[Source texts of formatted documents]
■ ■ ■ ■ ■ ■ ■

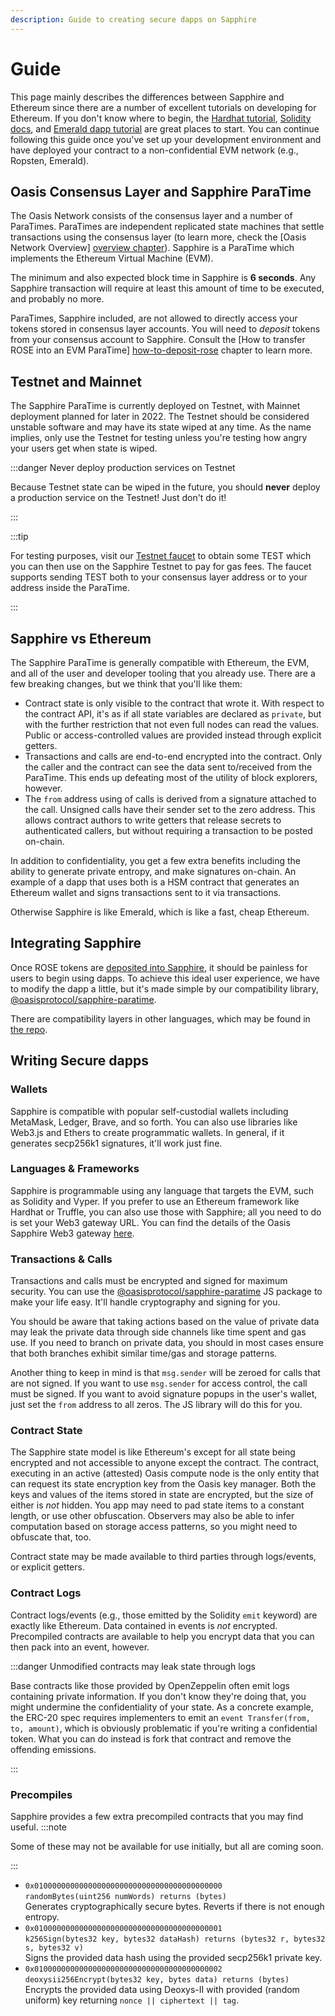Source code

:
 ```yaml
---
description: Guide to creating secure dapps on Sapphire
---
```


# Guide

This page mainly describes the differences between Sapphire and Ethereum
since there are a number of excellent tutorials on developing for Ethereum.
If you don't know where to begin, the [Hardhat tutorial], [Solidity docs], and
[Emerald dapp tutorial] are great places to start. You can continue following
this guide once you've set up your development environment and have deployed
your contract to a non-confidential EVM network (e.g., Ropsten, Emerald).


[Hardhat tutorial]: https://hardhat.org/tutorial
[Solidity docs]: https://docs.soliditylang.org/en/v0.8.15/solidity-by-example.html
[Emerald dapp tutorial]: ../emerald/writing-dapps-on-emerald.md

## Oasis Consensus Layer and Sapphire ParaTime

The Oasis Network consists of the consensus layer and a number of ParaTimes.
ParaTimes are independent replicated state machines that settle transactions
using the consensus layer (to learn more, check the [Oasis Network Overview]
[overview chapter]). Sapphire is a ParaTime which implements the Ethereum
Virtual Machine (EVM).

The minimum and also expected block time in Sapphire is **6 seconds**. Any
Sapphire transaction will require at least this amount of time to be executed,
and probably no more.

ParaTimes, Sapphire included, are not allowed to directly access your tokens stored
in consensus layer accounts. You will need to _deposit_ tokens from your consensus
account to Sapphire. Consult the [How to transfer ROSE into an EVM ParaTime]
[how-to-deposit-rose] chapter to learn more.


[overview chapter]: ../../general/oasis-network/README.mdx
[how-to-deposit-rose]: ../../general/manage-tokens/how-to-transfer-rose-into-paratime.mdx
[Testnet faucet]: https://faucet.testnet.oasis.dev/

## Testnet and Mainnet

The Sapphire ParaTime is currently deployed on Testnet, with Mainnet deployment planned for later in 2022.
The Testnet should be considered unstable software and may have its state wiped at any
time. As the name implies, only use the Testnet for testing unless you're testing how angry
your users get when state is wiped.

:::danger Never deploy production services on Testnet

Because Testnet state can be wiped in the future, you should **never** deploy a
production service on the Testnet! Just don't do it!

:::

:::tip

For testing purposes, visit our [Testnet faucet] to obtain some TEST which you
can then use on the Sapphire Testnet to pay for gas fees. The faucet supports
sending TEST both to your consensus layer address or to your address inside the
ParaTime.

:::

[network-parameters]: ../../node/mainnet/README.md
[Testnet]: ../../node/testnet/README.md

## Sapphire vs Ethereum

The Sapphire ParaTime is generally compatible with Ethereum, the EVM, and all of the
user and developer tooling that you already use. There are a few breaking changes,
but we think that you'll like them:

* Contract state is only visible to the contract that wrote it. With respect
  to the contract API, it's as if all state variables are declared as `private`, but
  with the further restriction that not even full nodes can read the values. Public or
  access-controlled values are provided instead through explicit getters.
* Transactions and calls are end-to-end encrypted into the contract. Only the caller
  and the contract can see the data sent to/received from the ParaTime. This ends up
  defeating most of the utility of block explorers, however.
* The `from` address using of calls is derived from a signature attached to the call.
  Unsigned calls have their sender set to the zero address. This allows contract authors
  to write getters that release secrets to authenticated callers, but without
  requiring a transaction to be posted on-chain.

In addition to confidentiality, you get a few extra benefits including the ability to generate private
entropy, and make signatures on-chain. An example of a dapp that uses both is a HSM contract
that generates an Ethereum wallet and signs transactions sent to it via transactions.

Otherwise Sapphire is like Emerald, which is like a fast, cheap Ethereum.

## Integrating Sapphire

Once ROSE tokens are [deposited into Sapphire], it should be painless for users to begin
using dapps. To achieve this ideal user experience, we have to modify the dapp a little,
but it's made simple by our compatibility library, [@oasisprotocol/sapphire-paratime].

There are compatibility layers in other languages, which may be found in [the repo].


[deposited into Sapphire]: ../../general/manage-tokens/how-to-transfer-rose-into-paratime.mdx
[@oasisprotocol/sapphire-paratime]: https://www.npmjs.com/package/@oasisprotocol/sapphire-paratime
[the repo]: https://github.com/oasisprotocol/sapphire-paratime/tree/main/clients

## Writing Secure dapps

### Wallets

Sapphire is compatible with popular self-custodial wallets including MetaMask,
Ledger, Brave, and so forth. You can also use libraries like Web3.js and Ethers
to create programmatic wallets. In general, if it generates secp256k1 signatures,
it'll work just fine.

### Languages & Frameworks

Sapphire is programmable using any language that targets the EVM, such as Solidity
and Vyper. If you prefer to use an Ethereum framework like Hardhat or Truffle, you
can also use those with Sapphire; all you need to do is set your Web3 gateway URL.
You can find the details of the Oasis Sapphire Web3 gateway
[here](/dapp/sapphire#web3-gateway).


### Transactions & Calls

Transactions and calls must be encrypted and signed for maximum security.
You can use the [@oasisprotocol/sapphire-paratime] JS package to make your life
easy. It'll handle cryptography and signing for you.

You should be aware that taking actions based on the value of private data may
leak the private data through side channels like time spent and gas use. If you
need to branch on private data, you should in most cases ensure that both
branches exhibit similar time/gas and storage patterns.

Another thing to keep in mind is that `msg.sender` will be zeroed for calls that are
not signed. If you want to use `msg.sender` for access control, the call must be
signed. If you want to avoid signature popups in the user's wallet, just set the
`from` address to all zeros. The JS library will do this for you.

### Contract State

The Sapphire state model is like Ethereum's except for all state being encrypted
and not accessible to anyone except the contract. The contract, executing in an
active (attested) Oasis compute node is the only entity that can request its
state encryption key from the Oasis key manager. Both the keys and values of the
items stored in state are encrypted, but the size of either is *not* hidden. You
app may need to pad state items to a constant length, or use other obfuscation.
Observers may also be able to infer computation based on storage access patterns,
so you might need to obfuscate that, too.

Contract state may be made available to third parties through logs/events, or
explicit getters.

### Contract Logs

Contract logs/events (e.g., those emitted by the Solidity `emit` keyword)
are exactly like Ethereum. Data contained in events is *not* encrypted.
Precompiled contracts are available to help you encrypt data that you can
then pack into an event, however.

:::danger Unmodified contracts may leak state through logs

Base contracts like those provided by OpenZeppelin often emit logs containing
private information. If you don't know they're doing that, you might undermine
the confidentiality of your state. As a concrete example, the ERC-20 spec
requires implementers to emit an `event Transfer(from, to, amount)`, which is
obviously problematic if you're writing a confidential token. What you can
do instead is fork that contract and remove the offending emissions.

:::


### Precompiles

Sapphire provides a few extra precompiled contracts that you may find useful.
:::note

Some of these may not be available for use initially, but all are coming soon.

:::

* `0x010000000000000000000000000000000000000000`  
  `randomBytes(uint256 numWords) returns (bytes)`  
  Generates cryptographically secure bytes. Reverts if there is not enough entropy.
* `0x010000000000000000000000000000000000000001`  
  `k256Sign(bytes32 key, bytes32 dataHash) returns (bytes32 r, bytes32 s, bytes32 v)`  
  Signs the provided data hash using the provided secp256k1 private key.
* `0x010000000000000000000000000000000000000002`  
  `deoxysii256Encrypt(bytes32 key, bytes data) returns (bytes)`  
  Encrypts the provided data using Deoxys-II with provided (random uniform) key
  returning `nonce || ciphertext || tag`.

■ ■ ■ ■ ■ ■ ■

> [Problem details]
Could you set down the data exactly as given, minus its pictures?

> [Written solution]
Source code

:
 ```yaml
---
description: Guide to creating secure dapps on Sapphire
---
```


# Guide

This page mainly describes the differences between Sapphire and Ethereum
since there are a number of excellent tutorials on developing for Ethereum.
If you don't know where to begin, the [Hardhat tutorial], [Solidity docs], and
[Emerald dapp tutorial] are great places to start. You can continue following
this guide once you've set up your development environment and have deployed
your contract to a non-confidential EVM network (e.g., Ropsten, Emerald).


[Hardhat tutorial]: https://hardhat.org/tutorial
[Solidity docs]: https://docs.soliditylang.org/en/v0.8.15/solidity-by-example.html
[Emerald dapp tutorial]: ../emerald/writing-dapps-on-emerald.md

## Oasis Consensus Layer and Sapphire ParaTime

The Oasis Network consists of the consensus layer and a number of ParaTimes.
ParaTimes are independent replicated state machines that settle transactions
using the consensus layer (to learn more, check the [Oasis Network Overview]
[overview chapter]). Sapphire is a ParaTime which implements the Ethereum
Virtual Machine (EVM).

The minimum and also expected block time in Sapphire is **6 seconds**. Any
Sapphire transaction will require at least this amount of time to be executed,
and probably no more.

ParaTimes, Sapphire included, are not allowed to directly access your tokens stored
in consensus layer accounts. You will need to _deposit_ tokens from your consensus
account to Sapphire. Consult the [How to transfer ROSE into an EVM ParaTime]
[how-to-deposit-rose] chapter to learn more.


[overview chapter]: ../../general/oasis-network/README.mdx
[how-to-deposit-rose]: ../../general/manage-tokens/how-to-transfer-rose-into-paratime.mdx
[Testnet faucet]: https://faucet.testnet.oasis.dev/

## Testnet and Mainnet

The Sapphire ParaTime is currently deployed on Testnet, with Mainnet deployment planned for later in 2022.
The Testnet should be considered unstable software and may have its state wiped at any
time. As the name implies, only use the Testnet for testing unless you're testing how angry
your users get when state is wiped.

:::danger Never deploy production services on Testnet

Because Testnet state can be wiped in the future, you should **never** deploy a
production service on the Testnet! Just don't do it!

:::

:::tip

For testing purposes, visit our [Testnet faucet] to obtain some TEST which you
can then use on the Sapphire Testnet to pay for gas fees. The faucet supports
sending TEST both to your consensus layer address or to your address inside the
ParaTime.

:::

[network-parameters]: ../../node/mainnet/README.md
[Testnet]: ../../node/testnet/README.md

## Sapphire vs Ethereum

The Sapphire ParaTime is generally compatible with Ethereum, the EVM, and all of the
user and developer tooling that you already use. There are a few breaking changes,
but we think that you'll like them:

* Contract state is only visible to the contract that wrote it. With respect
  to the contract API, it's as if all state variables are declared as `private`, but
  with the further restriction that not even full nodes can read the values. Public or
  access-controlled values are provided instead through explicit getters.
* Transactions and calls are end-to-end encrypted into the contract. Only the caller
  and the contract can see the data sent to/received from the ParaTime. This ends up
  defeating most of the utility of block explorers, however.
* The `from` address using of calls is derived from a signature attached to the call.
  Unsigned calls have their sender set to the zero address. This allows contract authors
  to write getters that release secrets to authenticated callers, but without
  requiring a transaction to be posted on-chain.

In addition to confidentiality, you get a few extra benefits including the ability to generate private
entropy, and make signatures on-chain. An example of a dapp that uses both is a HSM contract
that generates an Ethereum wallet and signs transactions sent to it via transactions.

Otherwise Sapphire is like Emerald, which is like a fast, cheap Ethereum.

## Integrating Sapphire

Once ROSE tokens are [deposited into Sapphire], it should be painless for users to begin
using dapps. To achieve this ideal user experience, we have to modify the dapp a little,
but it's made simple by our compatibility library, [@oasisprotocol/sapphire-paratime].

There are compatibility layers in other languages, which may be found in [the repo].


[deposited into Sapphire]: ../../general/manage-tokens/how-to-transfer-rose-into-paratime.mdx
[@oasisprotocol/sapphire-paratime]: https://www.npmjs.com/package/@oasisprotocol/sapphire-paratime
[the repo]: https://github.com/oasisprotocol/sapphire-paratime/tree/main/clients

## Writing Secure dapps

### Wallets

Sapphire is compatible with popular self-custodial wallets including MetaMask,
Ledger, Brave, and so forth. You can also use libraries like Web3.js and Ethers
to create programmatic wallets. In general, if it generates secp256k1 signatures,
it'll work just fine.

### Languages & Frameworks

Sapphire is programmable using any language that targets the EVM, such as Solidity
and Vyper. If you prefer to use an Ethereum framework like Hardhat or Truffle, you
can also use those with Sapphire; all you need to do is set your Web3 gateway URL.
You can find the details of the Oasis Sapphire Web3 gateway
[here](/dapp/sapphire#web3-gateway).


### Transactions & Calls

Transactions and calls must be encrypted and signed for maximum security.
You can use the [@oasisprotocol/sapphire-paratime] JS package to make your life
easy. It'll handle cryptography and signing for you.

You should be aware that taking actions based on the value of private data may
leak the private data through side channels like time spent and gas use. If you
need to branch on private data, you should in most cases ensure that both
branches exhibit similar time/gas and storage patterns.

Another thing to keep in mind is that `msg.sender` will be zeroed for calls that are
not signed. If you want to use `msg.sender` for access control, the call must be
signed. If you want to avoid signature popups in the user's wallet, just set the
`from` address to all zeros. The JS library will do this for you.

### Contract State

The Sapphire state model is like Ethereum's except for all state being encrypted
and not accessible to anyone except the contract. The contract, executing in an
active (attested) Oasis compute node is the only entity that can request its
state encryption key from the Oasis key manager. Both the keys and values of the
items stored in state are encrypted, but the size of either is *not* hidden. You
app may need to pad state items to a constant length, or use other obfuscation.
Observers may also be able to infer computation based on storage access patterns,
so you might need to obfuscate that, too.

Contract state may be made available to third parties through logs/events, or
explicit getters.

### Contract Logs

Contract logs/events (e.g., those emitted by the Solidity `emit` keyword)
are exactly like Ethereum. Data contained in events is *not* encrypted.
Precompiled contracts are available to help you encrypt data that you can
then pack into an event, however.

:::danger Unmodified contracts may leak state through logs

Base contracts like those provided by OpenZeppelin often emit logs containing
private information. If you don't know they're doing that, you might undermine
the confidentiality of your state. As a concrete example, the ERC-20 spec
requires implementers to emit an `event Transfer(from, to, amount)`, which is
obviously problematic if you're writing a confidential token. What you can
do instead is fork that contract and remove the offending emissions.

:::


### Precompiles

Sapphire provides a few extra precompiled contracts that you may find useful.
:::note

Some of these may not be available for use initially, but all are coming soon.

:::

* `0x010000000000000000000000000000000000000000`  
  `randomBytes(uint256 numWords) returns (bytes)`  
  Generates cryptographically secure bytes. Reverts if there is not enough entropy.
* `0x010000000000000000000000000000000000000001`  
  `k256Sign(bytes32 key, bytes32 dataHash) returns (bytes32 r, bytes32 s, bytes32 v)`  
  Signs the provided data hash using the provided secp256k1 private key.
* `0x010000000000000000000000000000000000000002`  
  `deoxysii256Encrypt(bytes32 key, bytes data) returns (bytes)`  
  Encrypts the provided data using Deoxys-II with provided (random uniform) key
  returning `nonce || ciphertext || tag`.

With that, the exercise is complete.